2.0 lokalne zamglenia

9:29 AM anna m. 5 Comments

























































dotarłam na kökar pełną słońca,
ale następnego dnia gdy tylko wyjrzałam z namiotu
zobaczyłam czarne chmury i krople deszczu.

ponieważ był to jedyny mój dzień tam
nie było czasu na marudzenie. chwyciłam rower,
spakowałam wielką przeciwdeszczową pelerynę i w drogę.

w kieszeni była mapa, po kolei odwiedzałam każdy zakątek na wyspie.
na zachodnim jej końcu stoi mały kościół, gdzie akurat ktoś grał na organach,
na wschodnim - sad jabłkowy, gdzie można kupić lokalne produkty,
i zjeść tradycyjne ålandspannkakor, czyli ålandzkie naleśniki,
które jednak z naszymi mają niewiele wspólnego
(są grube, a ich bazą jest najczęściej kasza manna).

czarne chmury cały czas nade mną,
ale to tylko dodawało wyspie uroku i sprawiało, że wydawała
się tak niesamowicie pusta, tak jakbym momentami
była tam zupełnie sama.


when i arrived at kökar it was beautifully sunny, 
but the next day, as i looked out of my tent,
i saw only dark clouds and some small raindrops. 

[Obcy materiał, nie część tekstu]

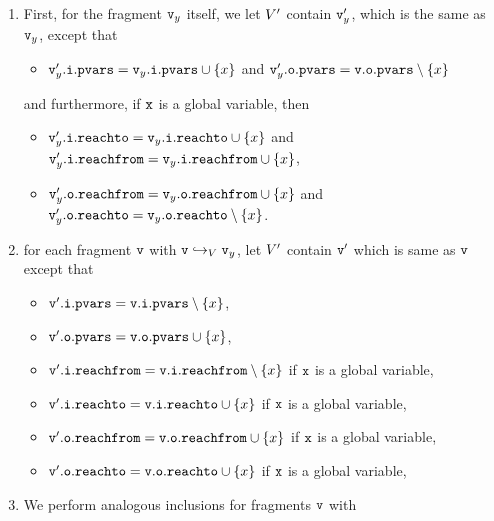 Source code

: \begin{enumerate}
\item
First, for the fragment $\mathtt{v}_y$ itself, we let $V'$ contain
$\mathtt{v}_y'$, which is the same as $\mathtt{v}_y$, except that
\begin{itemize}
\item $\mathtt{v}_y'.\mathtt{i}.\mathtt{pvars} = \mathtt{v}_y.\mathtt{i}.\mathtt{pvars} \cup \left\{x\right\}$ and
  $\mathtt{v}_y'.\mathtt{o}.\mathtt{pvars} = \mathtt{v}.\mathtt{o}.\mathtt{pvars} \setminus \left\{x\right\}$
\end{itemize}
and furthermore, if $\mathtt{x}$ is a global variable, then
{\small
  \begin{itemize}
\item $\mathtt{v}_y'.\mathtt{i}.\mathtt{reachto} = \mathtt{v}_y.\mathtt{i}.\mathtt{reachto} \cup \left\{x\right\}$ and
$\mathtt{v}_y'.\mathtt{i}.\mathtt{reachfrom} = \mathtt{v}_y.\mathtt{i}.\mathtt{reachfrom} \cup \left\{x\right\}$,
\item $\mathtt{v}_y'.\mathtt{o}.\mathtt{reachfrom} = \mathtt{v}_y.\mathtt{o}.\mathtt{reachfrom} \cup \left\{x\right\}$ and
$\mathtt{v}_y'.\mathtt{o}.\mathtt{reachto} = \mathtt{v}_y.\mathtt{o}.\mathtt{reachto} \setminus \left\{x\right\}$.
\end{itemize}
}
\item  for each fragment $\mathtt{v}$ with $\mathtt{v} \hookrightarrow_{V} \mathtt{v}_y$, let $V'$ contain $\mathtt{v}'$ which is same as $\mathtt{v}$ except that
\begin{itemize}
\item $\mathtt{v}'.\mathtt{i}.\mathtt{pvars} = \mathtt{v}.\mathtt{i}.\mathtt{pvars} \setminus \left\{x\right\}$,
\item $\mathtt{v}'.\mathtt{o}.\mathtt{pvars} = \mathtt{v}.\mathtt{o}.\mathtt{pvars} \cup \left\{x\right\}$,
\item $\mathtt{v}'.\mathtt{i}.\mathtt{reachfrom} = \mathtt{v}.\mathtt{i}.\mathtt{reachfrom} \setminus \left\{x\right\}$ if $\tt x$ is a global variable,
\item $\mathtt{v}'.\mathtt{i}.\mathtt{reachto} = \mathtt{v}.\mathtt{i}.\mathtt{reachto} \cup \left\{x\right\}$ if $\tt x$ is a global variable,
 \item $\mathtt{v}'.\mathtt{o}.\mathtt{reachfrom} = \mathtt{v}.\mathtt{o}.\mathtt{reachfrom} \cup \left\{x\right\}$ if $\tt x$ is a global variable,
\item $\mathtt{v}'.\mathtt{o}.\mathtt{reachto} = \mathtt{v}.\mathtt{o}.\mathtt{reachto} \cup \left\{x\right\}$ if $\tt x$ is a global variable,
\end{itemize}
\item We perform analogous inclusions for fragments $\mathtt{v}$ with

\end{enumerate}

since it was my only day there, i had no other choice 
than to put on my raincoat, rent a bike and explore this small island. 
on its western corner there was a small church, and when i went there, 
someone was playing the organs.  on the eastern end -  an orchard, 
where you could buy some local products, and taste the traditional 
ålandspannkakor (ålands pancakes).

dark clouds was still there, but i just added some charm 
and interesting atmosphere to the island. 
it felt so empty and sometimes it seemed as
it was only me there, riding around on this pink bike. ;) 

5 comments:

  1. Niezwykłe. Czy te skrzyneczki na 6 zdjęciu to skrzynki pocztowe?

    ReplyDelete
    Replies
    1. tak, tak, zapomniałam to opisać,
      każda rodzina miała tam skrzynkę z różnymi ręcznie malowanymi obrazkami :)

      Delete
  2. I love the tiny reflection of you ♥ Hello Anna :)

    ReplyDelete
  3. This looks like a place i'll really like to visit!